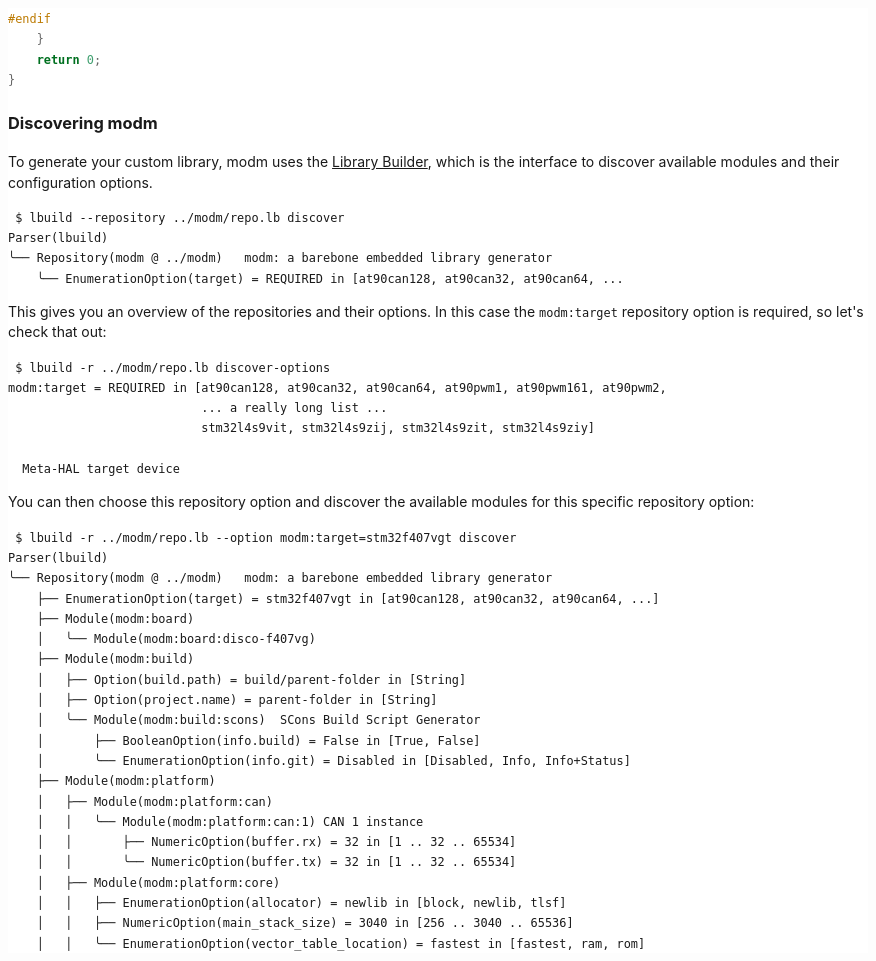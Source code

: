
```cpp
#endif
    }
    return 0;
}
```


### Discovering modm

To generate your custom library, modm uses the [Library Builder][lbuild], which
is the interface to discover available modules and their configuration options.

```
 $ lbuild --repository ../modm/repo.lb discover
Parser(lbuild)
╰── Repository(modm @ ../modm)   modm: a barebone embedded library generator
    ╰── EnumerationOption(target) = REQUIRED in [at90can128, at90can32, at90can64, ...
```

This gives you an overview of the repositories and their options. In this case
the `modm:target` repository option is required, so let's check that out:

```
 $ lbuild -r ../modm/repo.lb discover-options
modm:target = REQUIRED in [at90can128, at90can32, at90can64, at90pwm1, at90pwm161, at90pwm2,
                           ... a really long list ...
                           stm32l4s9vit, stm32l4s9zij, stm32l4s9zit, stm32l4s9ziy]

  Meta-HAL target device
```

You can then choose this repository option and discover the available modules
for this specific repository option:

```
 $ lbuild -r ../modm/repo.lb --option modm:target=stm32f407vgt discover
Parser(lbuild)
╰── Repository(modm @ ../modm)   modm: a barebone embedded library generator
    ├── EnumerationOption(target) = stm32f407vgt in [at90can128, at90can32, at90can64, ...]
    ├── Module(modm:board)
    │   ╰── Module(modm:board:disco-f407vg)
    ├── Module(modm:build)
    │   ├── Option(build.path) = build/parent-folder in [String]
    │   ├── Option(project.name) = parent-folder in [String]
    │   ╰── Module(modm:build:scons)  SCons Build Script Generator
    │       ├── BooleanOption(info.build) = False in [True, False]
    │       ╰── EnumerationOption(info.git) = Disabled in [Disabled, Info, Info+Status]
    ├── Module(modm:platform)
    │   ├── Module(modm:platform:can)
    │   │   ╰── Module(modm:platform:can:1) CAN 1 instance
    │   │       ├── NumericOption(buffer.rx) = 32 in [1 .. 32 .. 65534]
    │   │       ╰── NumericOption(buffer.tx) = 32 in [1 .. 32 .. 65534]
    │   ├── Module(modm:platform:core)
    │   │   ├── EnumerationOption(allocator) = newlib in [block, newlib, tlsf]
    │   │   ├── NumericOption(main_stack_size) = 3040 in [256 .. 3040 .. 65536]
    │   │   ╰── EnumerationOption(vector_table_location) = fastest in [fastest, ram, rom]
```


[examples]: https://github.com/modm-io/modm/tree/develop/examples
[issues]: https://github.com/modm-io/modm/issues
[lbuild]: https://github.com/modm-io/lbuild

Work to be completed — In the entries above, which lines hold the word "modules"? Copy them out.

Solution —
is the interface to discover available modules and their configuration options.
You can then choose this repository option and discover the available modules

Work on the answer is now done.